The White House at night showing cybersecurity budget

Biden $13 Billion Cybersecurity Budget Request Would Provide Major Boosts to CISA, AI Research

The White House’s 2025 fiscal plan includes a request for $13 billion to the federal cybersecurity budget, a substantial increase from the current $11.8 billion number that is still being negotiated.

The request is close to the administration’s original plan for $12.7 billion for 2024, something that was waylaid by a contentious bipartisan budget debate that has left the government operating on a temporary resolution and faced with an imminent shutdown as a broad assortment of bills are negotiated.

Cybersecurity budget plan sends big boosts to CISA, Justice Department

The proposed cybersecurity budget would send an additional $103 million to CISA’s coffers, increasing its total budget to $3 billion. One of the cybersecurity programs it is looking to enhance is the Joint Collaborative Environment (JCE), an ongoing effort to centralize data on known cyber threats and reported vulnerabilities that would involve agencies at all levels of government as well as private organizations with a major cybersecurity presence (such as Microsoft). This would help state and local governments, which have proven to be dangerously underprepared and vulnerable in some cases over the past few years, to tap into better intelligence and mitigation recommendations from one trusted central source as well as potentially seek assistance in a more streamlined manner.

CISA is also looking to improve the Continuous Diagnostics and Mitigation (CDM) program, which is entering its 12th year. This program focuses on defensive improvement across the federal government, with the current cybersecurity budget seeking to complete ongoing cloud and mobile device asset deployments and to continue implementing “zero trust” systems.

Some of CISA’s cybersecurity budget request would also be going toward the implementation of the Cyber Incident Reporting for Critical Infrastructure Act (CIRCIA). This act is seeking to establish a unified incident reporting standard for the 16 CISA-designated critical infrastructure sectors, with the agency expected to issue a notice of proposed rulemaking sometime in the next few weeks.

The DOJ would also see an infusion of $25 million of new money under the cybersecurity budget, with $5 million of this slated for a new office in the National Security Division that would focus entirely on cyber threats to the nation. A number of other agencies would see small boosts: funding of new initiatives for hospital defense at the Department of Health and Human Services (as well as improvements to its own internal cybersecurity), a boost to a rural loan program managed by the Department of Agriculture that would assist with web-based security development, and an added $50 million for the Treasury Department’s ongoing zero trust initiative.

Unsurprisingly, some of the new money is also going to AI research. The Energy Department would have a total of $455 million for AI testing aimed at building security and resilience models for the energy sector.
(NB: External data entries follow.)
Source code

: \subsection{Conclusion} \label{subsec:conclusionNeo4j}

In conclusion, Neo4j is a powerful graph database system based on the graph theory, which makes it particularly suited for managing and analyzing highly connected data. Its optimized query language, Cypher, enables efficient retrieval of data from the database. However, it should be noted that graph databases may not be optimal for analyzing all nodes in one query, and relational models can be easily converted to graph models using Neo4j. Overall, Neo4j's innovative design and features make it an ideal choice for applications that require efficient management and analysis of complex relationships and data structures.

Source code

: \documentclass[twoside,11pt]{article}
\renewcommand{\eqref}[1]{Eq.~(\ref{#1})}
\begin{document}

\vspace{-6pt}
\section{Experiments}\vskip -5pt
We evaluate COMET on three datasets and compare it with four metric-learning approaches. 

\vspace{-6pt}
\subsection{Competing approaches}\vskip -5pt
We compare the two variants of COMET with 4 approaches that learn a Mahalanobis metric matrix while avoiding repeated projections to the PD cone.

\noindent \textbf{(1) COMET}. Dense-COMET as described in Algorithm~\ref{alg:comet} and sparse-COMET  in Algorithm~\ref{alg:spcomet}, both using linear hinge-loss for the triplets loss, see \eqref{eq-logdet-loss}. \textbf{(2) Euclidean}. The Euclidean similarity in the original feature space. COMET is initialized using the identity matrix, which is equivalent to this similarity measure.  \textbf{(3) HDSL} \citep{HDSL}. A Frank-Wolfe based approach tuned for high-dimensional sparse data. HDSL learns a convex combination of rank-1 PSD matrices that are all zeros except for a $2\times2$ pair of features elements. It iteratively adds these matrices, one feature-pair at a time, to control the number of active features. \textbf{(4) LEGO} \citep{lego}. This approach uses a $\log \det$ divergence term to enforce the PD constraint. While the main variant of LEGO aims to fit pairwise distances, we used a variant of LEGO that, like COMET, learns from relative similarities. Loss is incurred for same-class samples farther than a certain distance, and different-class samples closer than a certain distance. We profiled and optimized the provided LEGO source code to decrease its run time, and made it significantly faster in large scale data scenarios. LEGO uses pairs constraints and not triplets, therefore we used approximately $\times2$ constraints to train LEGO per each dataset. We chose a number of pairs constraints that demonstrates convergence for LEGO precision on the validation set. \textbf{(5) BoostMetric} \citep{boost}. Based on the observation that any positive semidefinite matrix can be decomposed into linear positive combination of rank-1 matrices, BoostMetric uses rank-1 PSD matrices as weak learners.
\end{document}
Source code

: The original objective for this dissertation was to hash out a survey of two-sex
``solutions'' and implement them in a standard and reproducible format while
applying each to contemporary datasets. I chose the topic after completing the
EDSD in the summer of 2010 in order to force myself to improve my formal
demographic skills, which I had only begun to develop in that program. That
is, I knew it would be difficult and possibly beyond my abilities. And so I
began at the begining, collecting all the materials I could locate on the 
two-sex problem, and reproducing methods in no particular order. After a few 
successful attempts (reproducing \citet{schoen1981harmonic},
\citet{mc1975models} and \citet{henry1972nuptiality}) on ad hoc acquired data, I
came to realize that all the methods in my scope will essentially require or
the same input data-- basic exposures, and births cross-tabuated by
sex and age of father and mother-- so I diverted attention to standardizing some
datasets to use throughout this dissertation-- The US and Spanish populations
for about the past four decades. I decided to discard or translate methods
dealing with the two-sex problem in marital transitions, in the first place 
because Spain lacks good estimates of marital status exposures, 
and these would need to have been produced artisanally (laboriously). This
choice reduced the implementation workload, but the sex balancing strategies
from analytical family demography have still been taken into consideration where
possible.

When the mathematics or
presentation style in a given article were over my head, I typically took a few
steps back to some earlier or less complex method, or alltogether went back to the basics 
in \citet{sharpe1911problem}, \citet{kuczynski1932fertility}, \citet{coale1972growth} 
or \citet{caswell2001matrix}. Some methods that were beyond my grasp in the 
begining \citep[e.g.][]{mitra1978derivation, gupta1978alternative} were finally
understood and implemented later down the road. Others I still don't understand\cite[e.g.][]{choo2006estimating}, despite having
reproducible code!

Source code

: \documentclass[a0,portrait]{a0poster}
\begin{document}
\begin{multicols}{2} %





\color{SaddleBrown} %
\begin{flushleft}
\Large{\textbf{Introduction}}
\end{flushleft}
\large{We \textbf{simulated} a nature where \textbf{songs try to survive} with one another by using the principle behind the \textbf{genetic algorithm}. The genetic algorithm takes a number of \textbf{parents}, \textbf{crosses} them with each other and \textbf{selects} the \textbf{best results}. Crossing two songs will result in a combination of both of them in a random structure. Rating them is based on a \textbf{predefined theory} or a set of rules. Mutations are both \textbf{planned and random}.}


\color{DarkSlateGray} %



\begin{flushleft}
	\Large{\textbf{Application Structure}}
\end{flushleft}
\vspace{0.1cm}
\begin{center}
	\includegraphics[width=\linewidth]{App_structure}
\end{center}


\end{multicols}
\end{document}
DHS would also receive cybersecurity budget money for developing methods of managing AI risks.

Emily Phelps, Director at Cyware, sees the emphasis on continued public-private partnership and the involvement of state and local governments as perhaps the most promising element of the proposal: “The White House’s emphasis on cybersecurity in the 2025 budget reflects a strong commitment to national and economic security. This significant investment reinforces the importance of collaborative efforts between public and private sectors to combat sophisticated and persistent cyber threats. By focusing on key areas such as healthcare cybersecurity and leveraging advancements in AI and military defenses, the budget aims to fortify the resilience of our critical infrastructure, economy, and the protection of citizens and industries against the concerted efforts of threat actors.”

Military and AI concerns drive cybersecurity budget

In addition to concerns about the emerging threats posed by AI, the cybersecurity budget is driven in large part by perceived defensive shortcomings. CISA has previously noted that it simply does not have the manpower to respond to a coordinated large-scale attack on operational technology systems in multiple locations, and also recently noted that it is badly outnumbered by China’s force of state-sponsored hackers.

The cybersecurity budget also clearly recognizes something spelled out in multiple reports and reviews of 2023 crime activity: hospitals and the health care sector have become the hottest target for hackers looking to steal valuable data. This might be one area where a large budget increase can be hammered out between the parties, particularly after the havoc caused by the recent Change Healthcare breach. Rural hospitals and those with minimal defenses at present would be the primary focus of next year’s assistance, but all facilities could potentially recoup the cost of cybersecurity investments under the proposed incentives program.

All of this hinges on Congress, however, which has still not been able to settle on 2024 funding. The 2025 bill is expected to be received just as poorly by Republicans, which means that the ultimate form of next year’s cybersecurity budget is still very much in question. At the moment the government is continuing to operate on continuing resolutions that allow for spending from the previous year to be held in place while negotiations take place, but these are only in place until March 22. Congress would have to vote for another extension before then, or enter a shutdown that suspends most non-essential federal services.